"Don't eat it all before I come; I must run up to the Tor; I have dropped my whip there," said Charles. "James, ride my horse home; you look tired. I shall be there on foot in half the time."

He had cast the reins to James, and was gone, and they all turned homewards together.

Charles, fleet of foot, was up on the Tor in a few minutes, and had picked up his missing property; then he sat him down on a stone, thinking.

"There is something confoundedly wrong somewhere, and I should like to find out what it is. What had that Jack priest been up to, that made him look so queer? And also, what was the matter between Ellen and William last night? Whom has she been going on with? I will go down. I wish I could find some trace of him. One thing I know, and one thing only, that he hates me worse than poison; and that his is not likely to be a passive hatred."

The wood into which Charles descended was of very large extent, and composed of the densest copse, intersected by long straight grass rides. The day had turned dark and chilly; and a low moaning wind began to sweep through the bare boughs, rendering still more dismal the prospect of the long-drawn vistas of damp grass and rotting leaves.
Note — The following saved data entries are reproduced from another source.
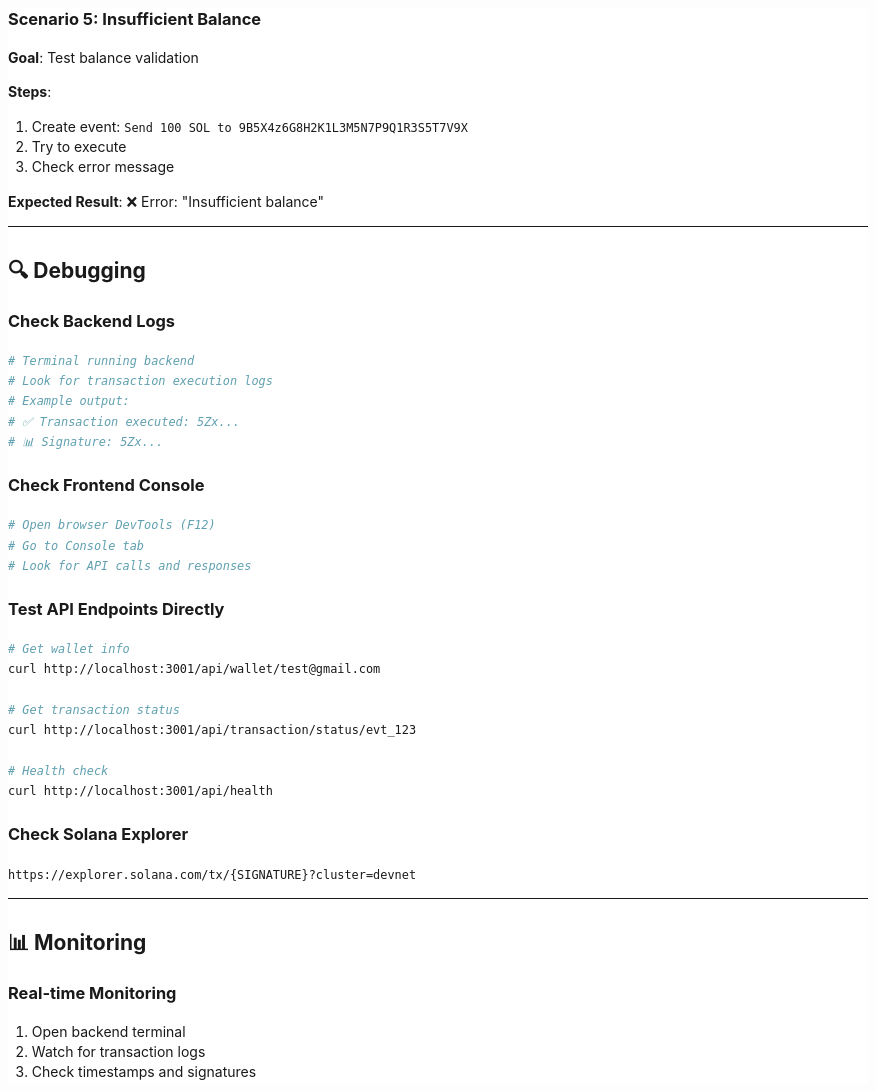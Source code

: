### Scenario 5: Insufficient Balance
**Goal**: Test balance validation

**Steps**:
1. Create event: `Send 100 SOL to 9B5X4z6G8H2K1L3M5N7P9Q1R3S5T7V9X`
2. Try to execute
3. Check error message

**Expected Result**: ❌ Error: "Insufficient balance"

---

## 🔍 Debugging

### Check Backend Logs
```bash
# Terminal running backend
# Look for transaction execution logs
# Example output:
# ✅ Transaction executed: 5Zx...
# 📊 Signature: 5Zx...
```

### Check Frontend Console
```bash
# Open browser DevTools (F12)
# Go to Console tab
# Look for API calls and responses
```

### Test API Endpoints Directly
```bash
# Get wallet info
curl http://localhost:3001/api/wallet/test@gmail.com

# Get transaction status
curl http://localhost:3001/api/transaction/status/evt_123

# Health check
curl http://localhost:3001/api/health
```

### Check Solana Explorer
```
https://explorer.solana.com/tx/{SIGNATURE}?cluster=devnet
```

---

## 📊 Monitoring

### Real-time Monitoring
1. Open backend terminal
2. Watch for transaction logs
3. Check timestamps and signatures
He passed musing on from one ride to another, and in one of them came in sight of a low, white building, partly ruinous, which had been built in the deepest recesses of the wood for a summer-house. Years ago Cuthbert and Charles used to come and play there on happy summer holidays—play at being Robinson Crusoe and what not; but there had been a fight with the poachers there, and one of their young men had been kicked in the head by one of the gang, and rendered idiotic; and Charles had seen the blood on the grass next morning; and so they voted it a dismal place, and never went near it again. Since then it had been taken possession of by the pheasants to dust themselves in. Altogether it was a solitary, ghostly sort of place; and, therefore, Charles was considerable startled, on looking in at the low door, to see a female figure, sitting unmoveable in the darkest corner.

It was not a ghost, for it spoke. It said, "Are you come back to upbraid me again? I know my power, and you shall never have it." And Charles said, "Ellen!"

She looked up, and began to cry. At first a low, moaning cry, and afterwards a wild passionate burst of grief.

He drew her towards him, and tried to quiet her, but she drew away. "Not to-day," she cried, "not to-day."

"What is the matter, pretty one? What is the matter, sister?" said Charles.